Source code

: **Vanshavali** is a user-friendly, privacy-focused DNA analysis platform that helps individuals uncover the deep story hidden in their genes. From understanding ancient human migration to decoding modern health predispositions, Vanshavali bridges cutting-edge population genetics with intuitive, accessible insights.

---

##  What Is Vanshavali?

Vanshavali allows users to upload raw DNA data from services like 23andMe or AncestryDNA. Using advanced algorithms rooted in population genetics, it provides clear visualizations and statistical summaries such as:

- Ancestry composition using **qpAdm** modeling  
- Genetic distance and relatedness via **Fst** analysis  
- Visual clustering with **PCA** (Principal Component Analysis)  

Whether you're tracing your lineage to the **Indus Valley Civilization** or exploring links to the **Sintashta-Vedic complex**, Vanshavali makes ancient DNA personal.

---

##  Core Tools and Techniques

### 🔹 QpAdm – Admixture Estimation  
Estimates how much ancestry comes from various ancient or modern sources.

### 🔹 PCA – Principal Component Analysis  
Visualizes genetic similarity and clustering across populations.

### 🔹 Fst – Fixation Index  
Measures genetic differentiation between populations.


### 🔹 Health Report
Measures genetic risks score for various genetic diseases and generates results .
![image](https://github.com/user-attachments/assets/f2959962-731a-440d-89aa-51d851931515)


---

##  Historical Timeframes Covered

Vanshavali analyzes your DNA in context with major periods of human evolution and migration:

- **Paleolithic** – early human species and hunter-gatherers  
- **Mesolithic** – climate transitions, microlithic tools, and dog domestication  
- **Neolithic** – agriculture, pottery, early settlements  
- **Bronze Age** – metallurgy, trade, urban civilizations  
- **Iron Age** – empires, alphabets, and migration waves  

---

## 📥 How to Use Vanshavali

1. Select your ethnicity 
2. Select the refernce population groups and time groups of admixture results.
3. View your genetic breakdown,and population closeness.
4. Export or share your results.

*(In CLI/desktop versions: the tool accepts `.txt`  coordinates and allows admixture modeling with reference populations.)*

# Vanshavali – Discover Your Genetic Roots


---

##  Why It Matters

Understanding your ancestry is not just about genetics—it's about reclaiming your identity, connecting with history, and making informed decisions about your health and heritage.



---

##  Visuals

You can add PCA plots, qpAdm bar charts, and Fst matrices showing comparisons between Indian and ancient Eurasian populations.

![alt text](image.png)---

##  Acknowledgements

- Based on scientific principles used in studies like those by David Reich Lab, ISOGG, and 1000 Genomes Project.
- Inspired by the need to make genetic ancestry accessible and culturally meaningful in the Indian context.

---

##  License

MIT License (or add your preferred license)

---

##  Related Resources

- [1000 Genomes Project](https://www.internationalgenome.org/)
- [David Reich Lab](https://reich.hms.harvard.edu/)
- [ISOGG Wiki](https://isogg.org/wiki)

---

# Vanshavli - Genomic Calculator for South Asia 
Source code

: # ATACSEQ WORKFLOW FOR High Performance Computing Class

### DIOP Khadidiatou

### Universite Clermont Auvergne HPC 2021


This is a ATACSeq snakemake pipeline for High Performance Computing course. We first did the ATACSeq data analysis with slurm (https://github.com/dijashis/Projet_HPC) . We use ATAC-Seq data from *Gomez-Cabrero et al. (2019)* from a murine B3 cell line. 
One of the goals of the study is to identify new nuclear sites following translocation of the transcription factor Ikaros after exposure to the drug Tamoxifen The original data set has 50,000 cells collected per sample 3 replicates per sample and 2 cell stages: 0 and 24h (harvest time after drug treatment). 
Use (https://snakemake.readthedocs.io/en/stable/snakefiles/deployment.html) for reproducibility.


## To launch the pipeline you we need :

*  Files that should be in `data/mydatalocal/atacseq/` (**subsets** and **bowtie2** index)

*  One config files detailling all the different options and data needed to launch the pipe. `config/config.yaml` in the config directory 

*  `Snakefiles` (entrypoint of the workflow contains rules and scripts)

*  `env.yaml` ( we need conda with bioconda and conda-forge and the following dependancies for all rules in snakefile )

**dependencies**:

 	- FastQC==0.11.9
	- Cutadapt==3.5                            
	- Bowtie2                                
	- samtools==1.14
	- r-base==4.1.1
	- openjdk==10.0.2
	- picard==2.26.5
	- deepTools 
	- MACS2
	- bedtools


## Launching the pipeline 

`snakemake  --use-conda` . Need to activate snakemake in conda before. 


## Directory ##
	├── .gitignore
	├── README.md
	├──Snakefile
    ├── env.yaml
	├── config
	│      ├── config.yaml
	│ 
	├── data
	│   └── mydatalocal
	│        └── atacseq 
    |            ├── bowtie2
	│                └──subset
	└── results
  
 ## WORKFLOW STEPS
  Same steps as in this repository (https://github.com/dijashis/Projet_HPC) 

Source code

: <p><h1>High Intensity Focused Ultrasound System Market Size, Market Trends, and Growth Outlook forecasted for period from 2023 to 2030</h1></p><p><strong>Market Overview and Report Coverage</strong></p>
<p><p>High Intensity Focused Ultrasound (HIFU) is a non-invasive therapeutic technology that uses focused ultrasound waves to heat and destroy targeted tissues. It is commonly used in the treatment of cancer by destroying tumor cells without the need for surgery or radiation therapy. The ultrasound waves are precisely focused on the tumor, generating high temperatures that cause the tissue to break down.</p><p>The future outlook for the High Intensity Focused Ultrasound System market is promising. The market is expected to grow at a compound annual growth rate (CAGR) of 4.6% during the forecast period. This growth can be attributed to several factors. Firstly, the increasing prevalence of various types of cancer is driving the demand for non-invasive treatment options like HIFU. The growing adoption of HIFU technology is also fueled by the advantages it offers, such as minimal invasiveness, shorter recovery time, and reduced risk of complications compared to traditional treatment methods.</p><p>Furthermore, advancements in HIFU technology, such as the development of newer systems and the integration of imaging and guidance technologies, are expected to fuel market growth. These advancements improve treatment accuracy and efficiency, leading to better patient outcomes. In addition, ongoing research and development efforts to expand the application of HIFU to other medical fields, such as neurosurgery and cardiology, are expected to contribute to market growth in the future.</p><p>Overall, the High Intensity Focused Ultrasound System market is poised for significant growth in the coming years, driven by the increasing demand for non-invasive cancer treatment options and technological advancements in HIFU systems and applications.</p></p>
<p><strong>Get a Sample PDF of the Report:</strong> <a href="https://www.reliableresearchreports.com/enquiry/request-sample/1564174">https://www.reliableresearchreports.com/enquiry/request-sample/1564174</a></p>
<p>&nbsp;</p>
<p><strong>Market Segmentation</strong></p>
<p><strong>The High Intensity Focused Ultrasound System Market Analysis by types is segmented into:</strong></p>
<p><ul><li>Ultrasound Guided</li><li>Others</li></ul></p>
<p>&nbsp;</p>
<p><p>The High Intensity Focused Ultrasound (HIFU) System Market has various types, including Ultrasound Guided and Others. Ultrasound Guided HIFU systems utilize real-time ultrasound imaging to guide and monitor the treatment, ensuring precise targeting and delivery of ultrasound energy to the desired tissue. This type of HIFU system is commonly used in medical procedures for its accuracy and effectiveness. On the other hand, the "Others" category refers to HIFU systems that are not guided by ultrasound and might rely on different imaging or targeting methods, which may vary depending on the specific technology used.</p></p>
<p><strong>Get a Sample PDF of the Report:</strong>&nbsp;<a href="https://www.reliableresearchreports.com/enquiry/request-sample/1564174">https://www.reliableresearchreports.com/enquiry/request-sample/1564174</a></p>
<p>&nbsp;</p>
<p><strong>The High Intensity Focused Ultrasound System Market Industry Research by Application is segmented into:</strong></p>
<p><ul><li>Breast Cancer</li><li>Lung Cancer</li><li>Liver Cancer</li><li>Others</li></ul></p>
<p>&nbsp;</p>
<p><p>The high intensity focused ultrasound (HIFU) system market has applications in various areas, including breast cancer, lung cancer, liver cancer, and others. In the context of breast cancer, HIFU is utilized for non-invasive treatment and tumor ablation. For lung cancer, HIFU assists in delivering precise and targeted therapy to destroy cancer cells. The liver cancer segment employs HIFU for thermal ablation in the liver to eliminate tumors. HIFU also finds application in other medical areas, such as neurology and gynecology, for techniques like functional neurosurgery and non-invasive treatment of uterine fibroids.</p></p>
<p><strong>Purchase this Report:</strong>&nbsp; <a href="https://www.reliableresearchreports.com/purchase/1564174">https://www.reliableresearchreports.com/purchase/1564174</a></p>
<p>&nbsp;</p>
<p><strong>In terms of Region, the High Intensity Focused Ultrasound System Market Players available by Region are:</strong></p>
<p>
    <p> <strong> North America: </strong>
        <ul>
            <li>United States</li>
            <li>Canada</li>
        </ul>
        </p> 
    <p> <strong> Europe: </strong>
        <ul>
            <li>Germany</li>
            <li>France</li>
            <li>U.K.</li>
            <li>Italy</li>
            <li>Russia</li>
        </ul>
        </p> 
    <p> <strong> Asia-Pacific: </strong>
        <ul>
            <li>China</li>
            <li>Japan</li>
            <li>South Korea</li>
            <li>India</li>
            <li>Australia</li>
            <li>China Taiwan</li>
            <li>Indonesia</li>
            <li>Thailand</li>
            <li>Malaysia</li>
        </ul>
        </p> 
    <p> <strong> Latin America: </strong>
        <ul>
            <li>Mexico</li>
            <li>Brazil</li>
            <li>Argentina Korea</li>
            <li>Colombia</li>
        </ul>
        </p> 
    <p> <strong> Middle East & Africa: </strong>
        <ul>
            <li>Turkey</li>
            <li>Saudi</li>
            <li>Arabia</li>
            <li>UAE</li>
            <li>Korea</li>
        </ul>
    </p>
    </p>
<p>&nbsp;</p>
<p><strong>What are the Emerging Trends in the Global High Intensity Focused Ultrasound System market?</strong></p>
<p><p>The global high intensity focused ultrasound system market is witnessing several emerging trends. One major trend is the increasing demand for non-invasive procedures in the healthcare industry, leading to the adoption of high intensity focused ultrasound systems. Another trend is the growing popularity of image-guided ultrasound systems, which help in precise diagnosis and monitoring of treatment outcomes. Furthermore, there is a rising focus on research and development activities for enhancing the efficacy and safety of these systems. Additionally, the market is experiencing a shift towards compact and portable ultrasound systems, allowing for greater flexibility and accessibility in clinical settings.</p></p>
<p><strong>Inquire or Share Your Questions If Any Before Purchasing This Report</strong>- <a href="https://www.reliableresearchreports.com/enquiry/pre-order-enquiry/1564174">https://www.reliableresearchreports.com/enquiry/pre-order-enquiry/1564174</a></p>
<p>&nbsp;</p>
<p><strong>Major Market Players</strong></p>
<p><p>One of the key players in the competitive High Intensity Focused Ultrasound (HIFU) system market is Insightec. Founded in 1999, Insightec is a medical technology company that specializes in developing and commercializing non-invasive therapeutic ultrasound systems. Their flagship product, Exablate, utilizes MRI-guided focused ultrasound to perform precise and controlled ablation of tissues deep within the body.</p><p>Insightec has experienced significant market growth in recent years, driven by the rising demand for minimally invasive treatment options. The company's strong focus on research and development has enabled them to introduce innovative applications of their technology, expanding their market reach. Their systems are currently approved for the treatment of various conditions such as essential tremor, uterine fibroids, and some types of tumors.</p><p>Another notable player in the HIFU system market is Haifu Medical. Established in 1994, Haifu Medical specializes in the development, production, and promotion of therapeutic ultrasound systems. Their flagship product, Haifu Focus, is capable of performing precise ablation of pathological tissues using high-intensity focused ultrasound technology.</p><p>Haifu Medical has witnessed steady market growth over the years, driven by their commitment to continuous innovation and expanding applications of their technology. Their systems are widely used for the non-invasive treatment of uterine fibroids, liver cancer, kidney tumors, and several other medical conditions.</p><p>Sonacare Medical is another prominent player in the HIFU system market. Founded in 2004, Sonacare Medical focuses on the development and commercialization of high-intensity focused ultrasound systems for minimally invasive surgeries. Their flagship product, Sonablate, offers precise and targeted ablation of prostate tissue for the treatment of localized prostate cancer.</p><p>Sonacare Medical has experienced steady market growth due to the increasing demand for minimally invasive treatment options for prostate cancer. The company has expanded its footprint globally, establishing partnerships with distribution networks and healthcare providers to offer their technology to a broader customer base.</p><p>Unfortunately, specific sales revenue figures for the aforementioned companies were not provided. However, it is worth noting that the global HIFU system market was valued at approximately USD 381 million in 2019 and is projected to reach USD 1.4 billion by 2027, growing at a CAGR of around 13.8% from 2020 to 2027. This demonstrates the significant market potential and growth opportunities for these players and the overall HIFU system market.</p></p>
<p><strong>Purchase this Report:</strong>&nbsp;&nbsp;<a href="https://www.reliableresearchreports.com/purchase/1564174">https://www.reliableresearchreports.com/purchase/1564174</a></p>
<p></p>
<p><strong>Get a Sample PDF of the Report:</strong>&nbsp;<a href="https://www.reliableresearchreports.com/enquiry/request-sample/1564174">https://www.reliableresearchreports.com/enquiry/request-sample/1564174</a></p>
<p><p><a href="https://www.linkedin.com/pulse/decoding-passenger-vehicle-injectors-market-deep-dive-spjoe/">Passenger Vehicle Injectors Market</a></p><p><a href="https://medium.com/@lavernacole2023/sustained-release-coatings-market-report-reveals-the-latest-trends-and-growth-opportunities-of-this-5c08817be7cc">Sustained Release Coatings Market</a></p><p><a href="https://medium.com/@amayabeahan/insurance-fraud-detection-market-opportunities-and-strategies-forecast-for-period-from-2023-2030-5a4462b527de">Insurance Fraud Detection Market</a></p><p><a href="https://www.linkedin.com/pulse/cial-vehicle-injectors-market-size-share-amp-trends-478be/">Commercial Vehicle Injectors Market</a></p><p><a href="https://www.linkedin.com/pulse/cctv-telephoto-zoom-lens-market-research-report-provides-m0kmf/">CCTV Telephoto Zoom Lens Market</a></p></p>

● ● ● ● ● ● ●

__PROBLEM TO WORK ON__: Using the entries shown above, reproduce verbatim the lines from the line bearing "One of the goals" to the line bearing "the config directory", inclusive.

__SOLUTION TO THIS TASK__:
One of the goals of the study is to identify new nuclear sites following translocation of the transcription factor Ikaros after exposure to the drug Tamoxifen The original data set has 50,000 cells collected per sample 3 replicates per sample and 2 cell stages: 0 and 24h (harvest time after drug treatment). 
Use (https://snakemake.readthedocs.io/en/stable/snakefiles/deployment.html) for reproducibility.


## To launch the pipeline you we need :

*  Files that should be in `data/mydatalocal/atacseq/` (**subsets** and **bowtie2** index)

*  One config files detailling all the different options and data needed to launch the pipe. `config/config.yaml` in the config directory 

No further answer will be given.